When I emailed the good dean about his error, he responded, "Thanks so much for this important correction. Yes, it was the Interior Department. Still my main point is valid, I believe, namely that the federal government is supposed to protect public lands and other public goods."
Get it? Even when he's factually wrong, he's so right it doesn't matter.
And yet, facts do matter. President Barack Obama designated Bears Ears a national monument in December 2016. It was the sort of out-the-door move politicians love because there is no risk at the ballot box.
It's also the sort of Washington-knows-best thinking that Westerners have come to expect from beltway bureaucrats, who have no problem with locals having less say in how land in fly-over country is used.
"The larger overview is that this isn't a problem for most Easterners because the federal government owns very small fractions of the land in the East and most of the Midwest," noted Todd Gaziano, executive director of the pro-property rights Pacific Legal Foundation.

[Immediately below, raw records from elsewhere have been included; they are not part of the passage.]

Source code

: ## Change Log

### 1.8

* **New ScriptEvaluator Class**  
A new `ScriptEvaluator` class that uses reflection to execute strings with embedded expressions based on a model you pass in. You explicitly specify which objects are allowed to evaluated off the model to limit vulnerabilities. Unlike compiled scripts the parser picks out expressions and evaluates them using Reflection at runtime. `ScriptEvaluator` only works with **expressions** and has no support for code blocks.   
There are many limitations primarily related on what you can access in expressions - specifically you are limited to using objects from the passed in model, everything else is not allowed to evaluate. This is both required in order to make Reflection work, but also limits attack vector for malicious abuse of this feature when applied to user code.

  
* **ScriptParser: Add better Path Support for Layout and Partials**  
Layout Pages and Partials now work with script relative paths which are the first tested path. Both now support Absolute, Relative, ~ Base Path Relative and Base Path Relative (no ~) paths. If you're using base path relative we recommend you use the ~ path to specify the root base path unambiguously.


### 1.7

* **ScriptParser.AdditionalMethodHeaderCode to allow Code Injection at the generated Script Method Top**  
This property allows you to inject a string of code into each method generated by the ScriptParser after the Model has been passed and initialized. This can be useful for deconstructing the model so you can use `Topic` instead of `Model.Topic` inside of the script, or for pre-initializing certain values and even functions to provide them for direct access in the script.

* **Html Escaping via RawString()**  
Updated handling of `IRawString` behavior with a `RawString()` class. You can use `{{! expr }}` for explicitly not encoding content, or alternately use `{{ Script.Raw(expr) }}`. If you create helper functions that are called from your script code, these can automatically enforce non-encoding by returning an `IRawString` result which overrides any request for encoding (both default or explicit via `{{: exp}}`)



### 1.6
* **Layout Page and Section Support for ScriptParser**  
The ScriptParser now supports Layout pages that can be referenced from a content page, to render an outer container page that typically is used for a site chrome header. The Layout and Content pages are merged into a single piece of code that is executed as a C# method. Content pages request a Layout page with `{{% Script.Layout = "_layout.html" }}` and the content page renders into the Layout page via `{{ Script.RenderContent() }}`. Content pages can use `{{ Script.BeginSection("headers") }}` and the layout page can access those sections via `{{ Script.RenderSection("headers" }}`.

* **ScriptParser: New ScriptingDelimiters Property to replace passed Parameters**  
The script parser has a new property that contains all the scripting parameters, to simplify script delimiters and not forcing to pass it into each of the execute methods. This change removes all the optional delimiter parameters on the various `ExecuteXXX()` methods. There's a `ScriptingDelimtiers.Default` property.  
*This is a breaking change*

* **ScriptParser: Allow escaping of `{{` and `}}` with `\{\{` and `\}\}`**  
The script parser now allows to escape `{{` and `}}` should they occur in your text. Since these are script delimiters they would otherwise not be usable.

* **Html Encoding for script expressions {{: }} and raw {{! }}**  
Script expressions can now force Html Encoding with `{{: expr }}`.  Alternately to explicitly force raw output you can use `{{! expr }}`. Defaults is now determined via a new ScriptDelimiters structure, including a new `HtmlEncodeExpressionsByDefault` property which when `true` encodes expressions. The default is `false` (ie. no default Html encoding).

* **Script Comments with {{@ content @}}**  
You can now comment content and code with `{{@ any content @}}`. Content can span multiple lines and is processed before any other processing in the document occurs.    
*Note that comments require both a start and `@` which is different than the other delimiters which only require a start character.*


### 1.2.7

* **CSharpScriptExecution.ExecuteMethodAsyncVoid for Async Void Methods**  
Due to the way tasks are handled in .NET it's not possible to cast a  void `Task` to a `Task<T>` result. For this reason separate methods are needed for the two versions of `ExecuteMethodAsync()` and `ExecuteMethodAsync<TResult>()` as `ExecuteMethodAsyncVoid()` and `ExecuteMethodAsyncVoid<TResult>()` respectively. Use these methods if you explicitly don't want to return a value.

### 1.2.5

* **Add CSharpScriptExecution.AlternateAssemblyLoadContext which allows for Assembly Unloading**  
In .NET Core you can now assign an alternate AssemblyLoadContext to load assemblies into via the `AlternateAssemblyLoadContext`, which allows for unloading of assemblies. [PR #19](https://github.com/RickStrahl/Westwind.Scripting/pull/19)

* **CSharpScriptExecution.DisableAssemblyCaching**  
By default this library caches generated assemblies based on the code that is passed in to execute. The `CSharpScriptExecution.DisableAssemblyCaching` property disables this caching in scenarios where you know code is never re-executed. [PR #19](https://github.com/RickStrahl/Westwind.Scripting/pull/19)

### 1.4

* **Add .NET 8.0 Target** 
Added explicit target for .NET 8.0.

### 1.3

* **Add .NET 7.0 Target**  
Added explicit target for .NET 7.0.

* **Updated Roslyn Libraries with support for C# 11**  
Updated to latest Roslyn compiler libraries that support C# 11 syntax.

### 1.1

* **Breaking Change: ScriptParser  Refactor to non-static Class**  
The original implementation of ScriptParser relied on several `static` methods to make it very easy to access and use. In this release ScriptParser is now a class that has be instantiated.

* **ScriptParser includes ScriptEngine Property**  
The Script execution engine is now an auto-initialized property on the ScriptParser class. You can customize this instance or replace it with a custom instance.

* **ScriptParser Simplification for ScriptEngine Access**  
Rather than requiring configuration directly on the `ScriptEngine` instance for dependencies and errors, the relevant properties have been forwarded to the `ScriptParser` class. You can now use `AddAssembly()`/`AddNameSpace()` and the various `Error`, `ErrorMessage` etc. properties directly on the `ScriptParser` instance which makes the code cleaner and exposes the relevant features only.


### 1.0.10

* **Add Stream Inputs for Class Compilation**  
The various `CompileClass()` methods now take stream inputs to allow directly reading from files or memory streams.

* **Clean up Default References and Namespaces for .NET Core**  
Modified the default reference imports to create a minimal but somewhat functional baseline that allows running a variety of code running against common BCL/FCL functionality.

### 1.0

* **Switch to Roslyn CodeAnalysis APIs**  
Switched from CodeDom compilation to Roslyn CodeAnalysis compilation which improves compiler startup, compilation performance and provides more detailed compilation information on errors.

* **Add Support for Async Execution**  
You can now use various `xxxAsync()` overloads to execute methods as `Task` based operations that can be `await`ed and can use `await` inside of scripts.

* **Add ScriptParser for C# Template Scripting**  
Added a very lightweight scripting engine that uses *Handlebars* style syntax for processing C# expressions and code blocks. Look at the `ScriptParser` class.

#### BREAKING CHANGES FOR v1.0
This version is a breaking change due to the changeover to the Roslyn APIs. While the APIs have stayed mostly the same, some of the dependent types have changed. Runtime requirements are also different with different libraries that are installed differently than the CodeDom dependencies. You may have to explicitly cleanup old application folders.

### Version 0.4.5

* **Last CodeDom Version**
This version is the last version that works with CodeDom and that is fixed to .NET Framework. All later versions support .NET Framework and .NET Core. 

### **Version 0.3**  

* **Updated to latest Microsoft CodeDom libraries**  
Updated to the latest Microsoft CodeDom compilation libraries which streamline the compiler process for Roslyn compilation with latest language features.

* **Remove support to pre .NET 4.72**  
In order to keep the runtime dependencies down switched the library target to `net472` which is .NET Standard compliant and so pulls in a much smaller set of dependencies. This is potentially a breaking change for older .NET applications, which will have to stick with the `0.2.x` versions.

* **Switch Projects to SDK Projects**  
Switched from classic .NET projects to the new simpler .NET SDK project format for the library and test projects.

In both Nevada and Utah, however, the federal government owns more than half the states' acreage. Obama's Bears Ears consumed 1.35 million acres, which is bigger than the size of Rhode Island.
Trump's downsized Bears Ears spans 201,876 acres — which makes for a pretty big spread, but not big enough for the dean.
Interior Secretary Ryan Zinke recommended that Bears Ears be downsized in keeping with the Antiquities Act of 1906. The act called for monuments to be "confined to the smallest area compatible with proper care and management" of land based on its value as an historic landmark, prehistoric structure or for its scientific interest. It makes sense to limit how much land can be put off limits by executive fiat.
Monument status, Gaziano noted, can mean less land for cattle grazing, mining and roads — endeavors that create jobs.
"What I don't think he understands," said Gaziano of the dean, "is the impact of legal monument designation on the individuals who aren't employed in Ivory Tower universities."
The only benefit Gaziano sees in monuments that consume more than one million acres is "environmental use for granola-crunching backpackers."
The dean's remarks were reminiscent of the opposition campaign to oil drilling in the Arctic National Wildlife Refuge, a cause dear to many who never have or never will set foot in the refuge. They throw out words like "public good" without seeming to weigh how their good intentions could shortchange people who actually live off the land. They mean well, and that's all that matters.